レンタルやリースで賄えそうな設備、ペーパーレス化できそうな部門など、意外な部分で削減できる経費があるかもしれません。
ただし、削減する質量を見誤ると商品の質の低下などを招き、ひいては会社の根幹をも揺るがす恐れがありますので注意してください。
資金繰りが苦しいときの解決策2 在庫や人件費の削減
利益に繋がらないまま倉庫で眠っているような過剰在庫も、せっかくの資産を活用できていない代表的な例です。
維持費もかかるうえに商品として利益をもたらすまでに時間もかかるため、必要以上の在庫は経営を圧迫します。
同様に、支出の大きな割合を占める人件費も削減できる余地のあるポイントです。
ただし給与を下げることは従業員のモチベーションにかかわるため、無駄な超過勤務や休日出勤、高すぎる役員報酬などから見直してみましょう。
資金繰りが苦しいときの解決策3 支払いを遅くする
資金繰りは「回収は早く・支払いは遅く」が鉄則です。
資金繰りがうまくいかない時の解決策として、支払いを遅くできる部分はないか洗い出してみましょう。
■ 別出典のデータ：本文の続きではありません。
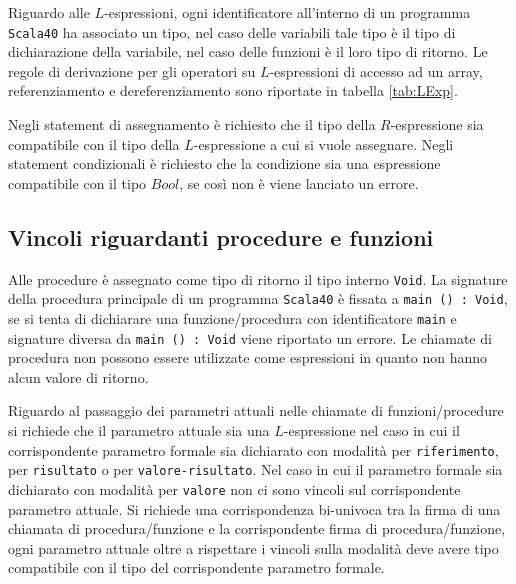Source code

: Riguardo alle $L$-espressioni, ogni identificatore all'interno di un programma \texttt{Scala40} ha associato un tipo, nel caso delle variabili tale tipo è il tipo di dichiarazione della variabile, nel caso delle funzioni è il loro tipo di ritorno. Le regole di derivazione per gli operatori su $L$-espressioni di accesso ad un array, referenziamento e dereferenziamento sono riportate in tabella \ref{tab:LExp}.

\begin{table}[]
\caption{Regole di derivazione per gli operatori su $L$-espressioni.}
\label{tab:LExp}
\end{table}

Negli statement di assegnamento è richiesto che il tipo della $R$-espressione sia compatibile con il tipo della $L$-espressione a cui si vuole assegnare.
Negli statement condizionali è richiesto che la condizione sia una espressione compatibile con il tipo $Bool$, se così non è viene lanciato un errore.

\subsection*{Vincoli riguardanti procedure e funzioni}
Alle procedure è assegnato come tipo di ritorno il tipo interno \texttt{Void}.
La signature della procedura principale di un programma \texttt{Scala40} è fissata a \texttt{main () : Void}, se si tenta di dichiarare una funzione/procedura con identificatore \texttt{main} e signature diversa da \texttt{main () : Void} viene riportato un errore.
Le chiamate di procedura non possono essere utilizzate come espressioni in quanto non hanno alcun valore di ritorno.

Riguardo al passaggio dei parametri attuali nelle chiamate di funzioni/procedure si richiede che il parametro attuale sia una $L$-espressione nel caso in cui il corrispondente parametro formale sia dichiarato con modalità per \texttt{riferimento}, per \texttt{risultato} o per \texttt{valore-risultato}. Nel caso in cui il parametro formale sia dichiarato con modalità per \texttt{valore} non ci sono vincoli sul corrispondente parametro attuale.
Si richiede una corrispondenza bi-univoca tra la firma di una chiamata di procedura/funzione e la corrispondente firma di procedura/funzione, ogni parametro attuale oltre a rispettare i vincoli sulla modalità deve avere tipo compatibile con il tipo del corrispondente parametro formale.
取引先に対する請求書の支払いについては相手先の資金繰りが悪くなるため遅くしにくいですが、今まで現金で購買していたものはないか、クレジットカードで買うことで翌月末払いにできないかなど、確認してみることが有効です。
資金繰りが苦しいときの解決策4 資産売却
売却できる資産はないか調べることも効果的です。
オフィスや店舗を所有している方は、一度売却してまとまった資金を調達し、その後賃貸で同じ場所を使い続けていくことも可能です。
法人でも使えるリースバックはありますし、その他でも不要な資産があれば売却してしまうことも一つの手です。
所有する不動産や設備機器の中に、採算性が低いものや維持費が高いものがないか洗い出してみるのもよいでしょう。
資金繰りが苦しいときの解決策5 資金調達
きちんと原因を突き止めた上で、資金調達をすることで資金繰りは改善できます。
資金繰りが苦しい時に活用できる融資制度として、制度融資や企業再建資金、セーフティネット貸付といったものがあります。
それら融資とは別に、資金調達では売掛債権を即日現金化できるファクタリングというサービスもおすすめできます。
借入ではバランスシートを痛めてしまいますが、ファクタリングは請求書を先に現金にするだけですので財務に影響はありません。
手数料が数%だけの業者もあるため、借入よりも早く、かつ低い調達コストを実現できる可能性も高いです。
そもそも資金繰りが苦しくなる原因4選
資金繰りが苦しくなる原因もお伝えいたします。
- 資金の入金が少ない
- 資金の入金が遅い
- 資金の出金が多い
- 資金の出金が早い
そもそも自社の原因はどこにあるのかを確認しましょう。
資金繰りが苦しくなる原因1 資金の入金が少ない
資金繰りが苦しい原因として、そもそも資金の入金額が少ない場合があります。
利益率が高ければ売上が少なくても問題はありませんが、多くの会社にとっては売上そのものを増やしていくことが資金繰りも改善できることになります。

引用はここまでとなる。